Treppe, an deren Ende ein Einbahnstraßenschild steht

Schlimmer als befürchtet EY: Im ersten Halbjahr so viele Gewinnwarnungen wie nie

Stand: 04.09.2019, 10:52 Uhr

Die schwächelnde Konjunktur, zunehmende Handelskonflikte sowie zahlreiche geopolitische Risiken haben die deutschen Unternehmen im ersten Halbjahr stärker belastet als befürchtet, wie aus einer Studie der Prüfungs- und Beratungsgesellschaft EY hervorgeht.

Danach gaben die 308 im Prime Standard der Deutschen Börse gelisteten Unternehmen insgesamt 54 Gewinn- oder Umsatzwarnungen heraus – 38 Prozent mehr als im Vorjahreszeitraum.

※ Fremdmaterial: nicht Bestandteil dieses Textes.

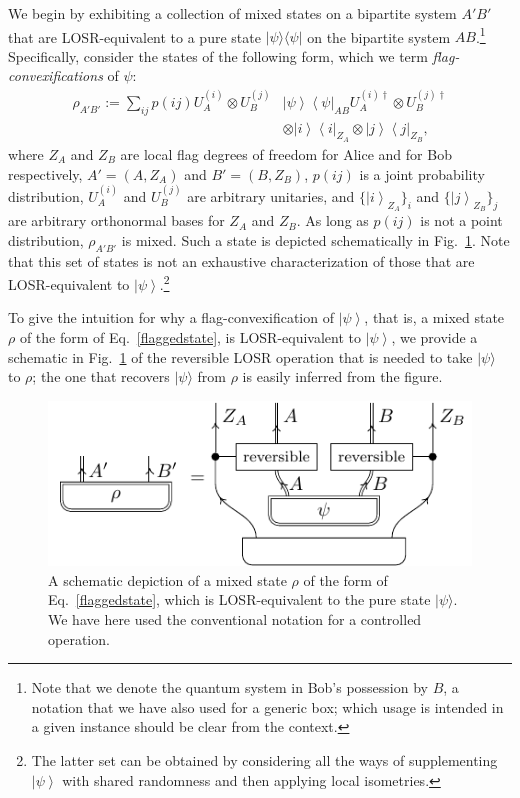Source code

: \documentclass[prx,11pt,letterpaper,twocolumn,accepted=2023-11-27]{quantumarticle}
\newcommand{\ket}[1]{\left| #1 \right>}
\newcommand{\bra}[1]{\left< #1 \right|}
\theoremstyle{plain}
\theoremstyle{definition}
\begin{document}
\begin{appendices}
We begin by exhibiting  a collection of mixed states on a bipartite system $A'B'$ that are LOSR-equivalent to a pure state $|\psi\rangle \langle \psi|$ on the bipartite system $AB$.\footnote{Note that we denote the quantum system in Bob's possession by $B$, a notation that we have also used for a generic box; which usage is intended in a given instance should be clear from the context. } Specifically, consider the states of the following form, which we term {\em flag-convexifications} of $\psi$:
\begin{align}\label{flaggedstate}
\rho_{A'B'} := \sum_{ij} p(i j) U_A^{(i)} \otimes U_B^{(j)} & \ket{\psi} \! \bra{\psi}_{AB} U_A^{ (i)\dagger} \otimes U_B^{ (j)\dagger} 
\nonumber \\ &\otimes \ket{i}\! \bra{i}_{Z_A} \otimes \ket{j}\! \bra{j}_{Z_B},
\end{align}
where $Z_A$ and $Z_B$ are local flag degrees of freedom for Alice and for Bob respectively, $A'=(A,Z_A)$ and $B'=(B,Z_B)$, $p(ij)$ is a joint probability distribution, $U_A^{(i)}$ and $U_B^{(j)}$ are arbitrary unitaries, and $\{ \ket{i}_{Z_A}\}_i$ and $\{ \ket{j}_{Z_B}\}_j$ are arbitrary orthonormal bases for $Z_A$ and $Z_B$.     As long as $p(ij)$ is not a point distribution, 
$\rho_{A'B'}$ is mixed.  Such a state is depicted schematically in Fig.~\ref{NonextremalStates}.
Note that this set of states is not an exhaustive characterization of those that are LOSR-equivalent to $\ket{\psi}$.\footnote{The latter set can be obtained by considering all the ways of supplementing $\ket{\psi}$ with shared randomness and then applying local isometries.}
 


To give the intuition for why a flag-convexification of $\ket{\psi}$, that is, a mixed state $\rho$ of the form of Eq.~\eqref{flaggedstate}, is LOSR-equivalent to $\ket{\psi}$, we provide a schematic in Fig.~\ref{NonextremalStates} of the reversible LOSR operation that is needed to take $|\psi\rangle$ to $\rho$; the one that recovers $|\psi\rangle$ from $\rho$ is easily inferred from the figure.

\begin{figure}[h!]
\centering
    \includegraphics[scale=1]{fig_losr_equiv_control_state.pdf}
    \caption{A schematic depiction of a mixed state $\rho$ of the form of Eq.~\eqref{flaggedstate}, which is LOSR-equivalent to the pure state $|\psi\rangle$.
We have here used the conventional notation for a controlled operation.
    }
    \label{NonextremalStates}
\end{figure}



\end{appendices}
\end{document}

Erstmals seit dem ersten Halbjahr 2014 lag damit die Zahl der Unternehmen, die ihre eigenen Ziele verfehlten, höher als die Zahl derer, die sich besser als angekündigt entwickeln: Insgesamt 51 sogenannte Gewinnerwartungen wurden veröffentlicht – etwas mehr als im Vorjahr (43), aber nur halb so viele wie im ersten Halbjahr 2017.

Negative Korrekturen auf Rekordniveau

Sowohl im Dax als auch im MDax und SDax lag die Zahl der negativen Korrekturen auf Rekordniveau: Im Dax und im MDax stiegen die Warnungen jeweils von fünf auf sieben, im SDax schnellte die Zahl gar von fünf auf zwölf hoch. Im übrigen Prime Standard wurden 28 Warnungen gezählt, nach 24 im Vorjahreszeitraum.

Insgesamt haben 29 Prozent der börsennotierten deutschen Unternehmen die eigene Prognose im ersten Halbjahr nach oben oder nach unten revidiert. Im Vorjahreszeitraum lag der Anteil nur bei 23 Prozent. Die Zeiten werden also volatiler und zunehmend unberechenbarer.

Es gebe allerdings noch keinen generellen Negativtrend über alle Branchen hinweg, betont EY-Partner Marc Förstemann. "Zwar leiden viele große Industriekonzerne zunehmend unter schwächelnden Auslandsmärkten und einer nachlassenden Investitionsbereitschaft. Auf der anderen Seite gibt es nach wie vor etliche Unternehmen, die sich besser entwickeln als erwartet. Gerade kleinere, stark spezialisierte Pharma- oder Technologie-Unternehmen legen teils sehr gute Zahlen vor. Auch in der Immobilienbranche laufen die Geschäfte überwiegend gut."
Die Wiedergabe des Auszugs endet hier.